FEMME DU MOIS –
Par Martine Laval
Prendre soin des gens différents est le moteur de sa vie
Résiliente au plus haut point, le chemin douloureux parcouru par Louise Tremblay s’est transformé en une vie emplie d’amour, d’aide et de partage. Dès les premiers instants de vie, l’existence de la petite Louise est souffrante. Mise en adoption, son tout petit cœur connaît déjà la détresse de l’abandon et le besoin incommensurable de tendresse et d’amour. Bien qu’ayant trouvé «parents preneurs», Louise vit une douleur profonde insurmontable pour laquelle la seule solution pour elle sera de se faire violence pour tenter d’étouffer ce qu’elle ressent.
Alors que ni son cœur ni son corps ne trouvent place en ce monde, elle gardera toutefois un souvenir impérissable de ses années d’études durant lesquelles, pensionnaire, elle s’est sentie aimée et soutenue par la communauté religieuse. Elle trouvera sa bouée de sauvetage dans le dessin et la peinture et fera ses Beaux-Arts à l’Université Concordia. Son talent est indéniable, et ses aquarelles magnifiques.
Au travers d’une vie intérieure tourmentée et d’épreuves de vie qui auraient pu faire en sorte que Louise veuille en finir avec cette existence insupportable, elle s’accrochera à la vie en offrant ses services aux personnes handicapées intellectuellement. Celle qui rêvait de devenir missionnaire s’implique tôt et donne au suivant de façon tout à fait naturelle. Elle suivra des formations, travaillera dans le milieu de l’entraide et du soutien familial, apprendra à faire le nécessaire auprès de ces gens différents, comme une vraie professionnelle. Pour elle, ça passe par le cœur… et de l’amour, Louise en a à revendre.

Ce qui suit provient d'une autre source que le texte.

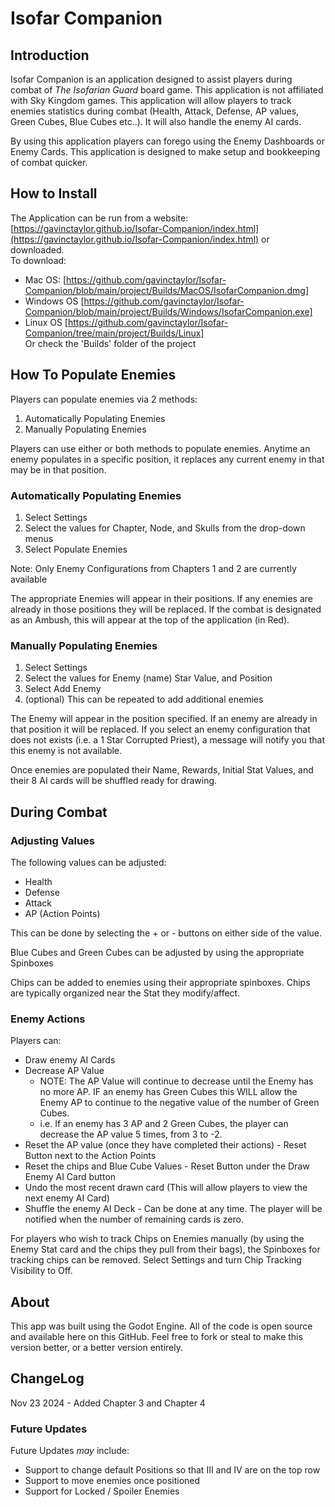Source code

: # Isofar Companion

## Introduction
Isofar Companion is an application designed to assist players during combat of *The Isofarian Guard* board game. This application is not affiliated with Sky Kingdom games. 
This application will allow players to track enemies statistics during combat (Health, Attack, Defense, AP values, Green Cubes, Blue Cubes etc..). 
It will also handle the enemy AI cards. 

By using this application players can forego using the Enemy Dashboards or Enemy Cards. This application is designed to make setup and bookkeeping of combat quicker.


## How to Install
The Application can be run from a website: [https://gavinctaylor.github.io/Isofar-Companion/index.html](https://gavinctaylor.github.io/Isofar-Companion/index.html) or downloaded. <br>To download:
- Mac OS: [https://github.com/gavinctaylor/Isofar-Companion/blob/main/project/Builds/MacOS/IsofarCompanion.dmg]
- Windows OS [https://github.com/gavinctaylor/Isofar-Companion/blob/main/project/Builds/Windows/IsofarCompanion.exe]
- Linux OS [https://github.com/gavinctaylor/Isofar-Companion/tree/main/project/Builds/Linux]
<br>Or check the 'Builds' folder of the project



## How To Populate Enemies
Players can populate enemies via 2 methods:
1. Automatically Populating Enemies
2. Manually Populating Enemies

Players can use either or both methods to populate enemies. Anytime an enemy populates in a specific position, it replaces any current enemy in that may be in that position.  


### Automatically Populating Enemies

1. Select Settings
2. Select the values for Chapter, Node, and Skulls from the drop-down menus
3. Select Populate Enemies

Note: Only Enemy Configurations from Chapters 1 and 2 are currently available

The appropriate Enemies will appear in their positions. If any enemies are already in those positions they will be replaced. If the combat is designated as an Ambush, this will appear at the top of the application (in Red).


### Manually Populating Enemies

1. Select Settings
2. Select the values for Enemy (name) Star Value, and Position
3. Select Add Enemy
4. (optional) This can be repeated to add additional enemies

The Enemy will appear in the position specified. If an enemy are already in that position it will be replaced. If you select an enemy configuration that does not exists (i.e. a 1 Star Corrupted Priest), a message will notify you that this enemy is not available.

Once enemies are populated their Name, Rewards, Initial Stat Values, and their 8 AI cards will be shuffled ready for drawing. 


## During Combat

### Adjusting Values

The following values can be adjusted:
- Health
- Defense
- Attack
- AP (Action Points)

This can be done by selecting the + or - buttons on either side of the value.

Blue Cubes and Green Cubes can be adjusted by using the appropriate Spinboxes

Chips can be added to enemies using their appropriate spinboxes. Chips are typically organized near the Stat they modify/affect.

### Enemy Actions

Players can:
- Draw enemy AI Cards
- Decrease AP Value
  -   NOTE: The AP Value will continue to decrease until the Enemy has no more AP. IF an enemy has Green Cubes this WILL allow the Enemy AP to continue to the negative value of the number of Green Cubes.
  -   i.e. If an enemy has 3 AP and 2 Green Cubes, the player can decrease the AP value 5 times, from 3 to -2.
- Reset the AP value (once they have completed their actions) - Reset Button next to the Action Points 
- Reset the chips and Blue Cube Values - Reset Button under the Draw Enemy AI Card button
- Undo the most recent drawn card (This will allow players to view the next enemy AI Card)
- Shuffle the enemy AI Deck - Can be done at any time. The player will be notified when the number of remaining cards is zero.

For players who wish to track Chips on Enemies manually (by using the Enemy Stat card and the chips they pull from their bags), the Spinboxes for tracking chips can be removed. Select Settings and turn Chip Tracking Visibility to Off.   

## About
This app was built using the Godot Engine. All of the code is open source and available here on this GitHub. Feel free to fork or steal to make this version better, or a better version entirely.


## ChangeLog
Nov 23 2024 - Added Chapter 3 and Chapter 4


### Future Updates



Future Updates *may* include:
- Support to change default Positions so that III and IV are on the top row
- Support to move enemies once positioned
- Support for Locked / Spoiler Enemies


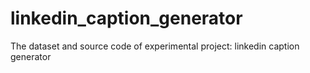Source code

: # linkedin_caption_generator
The dataset and source code of experimental project: linkedin caption generator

Elle travaillera dans le monde de l’édition, du graphisme, du cinéma et de la télévision. Elle continuera son dessin, son aquarelle, son théâtre et trouvera le temps de partager son savoir autour d’elle. Elle exposera même ses œuvres. Puis le monde de la bande dessinée s’ouvre à elle. (C’est d’ailleurs lors du 1er Festival BD de Prévost que j’ai rencontré cette femme exceptionnelle.) «La BD est une passion qui rejoint mon imaginaire. Elle me permet de rêver dans ce monde qui pour moi n’a pas toujours été rose». Elle déploiera les efforts nécessaires pour faire connaître les bédéistes québécois à l’étranger en participant à l’organisation des festivals à Québec et à Montréal. Elle donnera des conférences dans le milieu. Sa connaissance de la BD et la collection qu’elle s’est bâtie au fil des ans sont toutes deux impressionnantes. Elle partagera cette passion avec ses trois filles.
Dans ce qu’elle a baptisé L’eau-jour-d’oui (eau pour son amour de l’aquarelle, jour pour un jour à la fois dans le processus de la guérison du cœur, et oui pour la décision qu’elle a prise de dire «oui à la vie»), Louise a fait de sa maison, son havre de paix, lieu d’accueil et de soins pour les personnes « différentes » et leur famille. Elle donne des soins à domicile, propose du répit aux parents d’enfants handicapés intellectuellement ou physiquement, autistes ou atteints de maladies dégénératives incurables ou méconnues, demandant une attention de tous les instants. Son havre de paix devient une oasis de calme et de
réconfort, où les parents peuvent laisser en toute confiance leurs êtres chers demandant une immense énergie et une surveillance constante. Les précieux services que Louise offre, ses soins attentifs, son
attention dénuée de tout jugement devient un
cadeau de la vie précieux pour ces personnes
dévouées qui ont toutefois besoin de respirer un peu pour eux-mêmes. Heureuse dans son travail et sa mission de vie, sa source est comblée. «C’est dans cette voie que je me sens bien. Ça me rend heureuse» exprime celle qui a transposé ses douleurs personnelles en don de soi pour autrui.
Femme admirable, être d’exception sensible,
dévouée et aimante, Louise a trouvé dans son désir d’aider, son ancre à la vie.